• Description of the task
Give the number of lines in the material below that hold "resource", and nothing besides.

• Data records
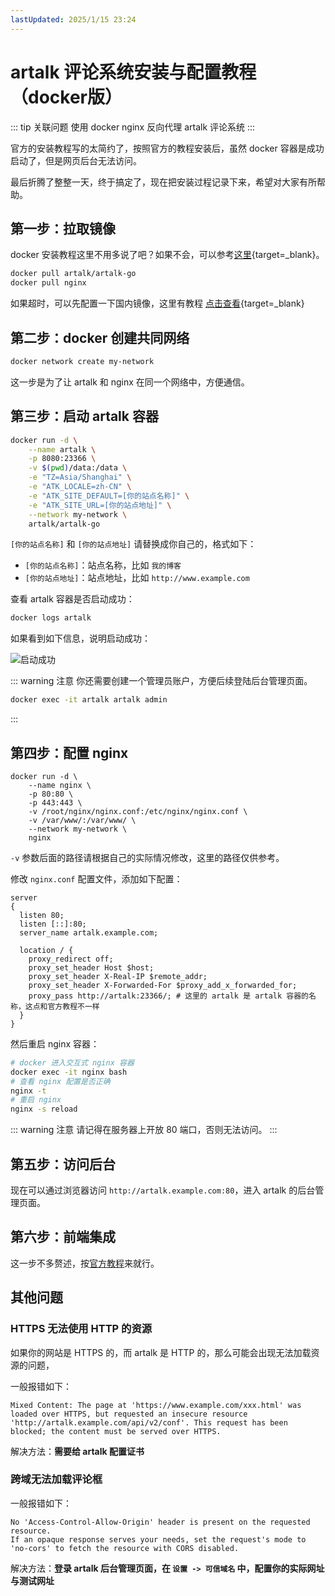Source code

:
 ```yaml
---
lastUpdated: 2025/1/15 23:24
---
```


# artalk 评论系统安装与配置教程（docker版）

::: tip 关联问题
使用 docker nginx 反向代理 artalk 评论系统
:::

官方的安装教程写的太简约了，按照官方的教程安装后，虽然 docker 容器是成功启动了，但是网页后台无法访问。

最后折腾了整整一天，终于搞定了，现在把安装过程记录下来，希望对大家有所帮助。

## 第一步：拉取镜像

docker 安装教程这里不用多说了吧？如果不会，可以参考[这里](../learn/deploy/docker/centos_install_docker){target=_blank}。

```bash
docker pull artalk/artalk-go
docker pull nginx
```

如果超时，可以先配置一下国内镜像，这里有教程
[点击查看](../learn/deploy/docker/docker_configure_domestic_image){target=_blank}

## 第二步：docker 创建共同网络

```bash
docker network create my-network
```

这一步是为了让 artalk 和 nginx 在同一个网络中，方便通信。

## 第三步：启动 artalk 容器

```bash
docker run -d \
    --name artalk \
    -p 8080:23366 \
    -v $(pwd)/data:/data \
    -e "TZ=Asia/Shanghai" \
    -e "ATK_LOCALE=zh-CN" \
    -e "ATK_SITE_DEFAULT=[你的站点名称]" \
    -e "ATK_SITE_URL=[你的站点地址]" \
    --network my-network \
    artalk/artalk-go
```

`[你的站点名称]` 和 `[你的站点地址]` 请替换成你自己的，格式如下：

- `[你的站点名称]`：站点名称，比如 `我的博客`
- `[你的站点地址]`：站点地址，比如 `http://www.example.com`

查看 artalk 容器是否启动成功：

```bash
docker logs artalk
```

如果看到如下信息，说明启动成功：

![启动成功](https://namichong.obs.cn-south-1.myhuaweicloud.com/Blog/images/artalk_start_success.png)

::: warning 注意
你还需要创建一个管理员账户，方便后续登陆后台管理页面。

```bash
docker exec -it artalk artalk admin
```
:::

## 第四步：配置 nginx

```nginx
docker run -d \
    --name nginx \
    -p 80:80 \
    -p 443:443 \
    -v /root/nginx/nginx.conf:/etc/nginx/nginx.conf \
    -v /var/www/:/var/www/ \
    --network my-network \
    nginx
```

`-v` 参数后面的路径请根据自己的实际情况修改，这里的路径仅供参考。

修改 `nginx.conf` 配置文件，添加如下配置：

```nginx
server
{
  listen 80;
  listen [::]:80;
  server_name artalk.example.com;

  location / {
    proxy_redirect off;
    proxy_set_header Host $host;
    proxy_set_header X-Real-IP $remote_addr;
    proxy_set_header X-Forwarded-For $proxy_add_x_forwarded_for;
    proxy_pass http://artalk:23366/; # 这里的 artalk 是 artalk 容器的名称，这点和官方教程不一样
  }
}
```

然后重启 nginx 容器：

```bash
# docker 进入交互式 nginx 容器
docker exec -it nginx bash
# 查看 nginx 配置是否正确
nginx -t
# 重启 nginx
nginx -s reload
```

::: warning 注意
请记得在服务器上开放 80 端口，否则无法访问。
:::

## 第五步：访问后台

现在可以通过浏览器访问 `http://artalk.example.com:80`，进入 artalk 的后台管理页面。

## 第六步：前端集成

这一步不多赘述，按[官方教程](https://artalk.js.org/zh/guide/deploy.html#%E5%AE%A2%E6%88%B7%E7%AB%AF)来就行。

## 其他问题

### HTTPS 无法使用 HTTP 的资源

如果你的网站是 HTTPS 的，而 artalk 是 HTTP 的，那么可能会出现无法加载资源的问题，

一般报错如下：

```text
Mixed Content: The page at 'https://www.example.com/xxx.html' was loaded over HTTPS, but requested an insecure resource
'http://artalk.example.com/api/v2/conf'. This request has been blocked; the content must be served over HTTPS.
```

解决方法：**需要给 artalk 配置证书**

### 跨域无法加载评论框

一般报错如下：

```text
No 'Access-Control-Allow-Origin' header is present on the requested resource.
If an opaque response serves your needs, set the request's mode to 'no-cors' to fetch the resource with CORS disabled.
```

解决方法：**登录 artalk 后台管理页面，在 `设置 -> 可信域名` 中，配置你的实际网址与测试网址**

• Result of this exercise
3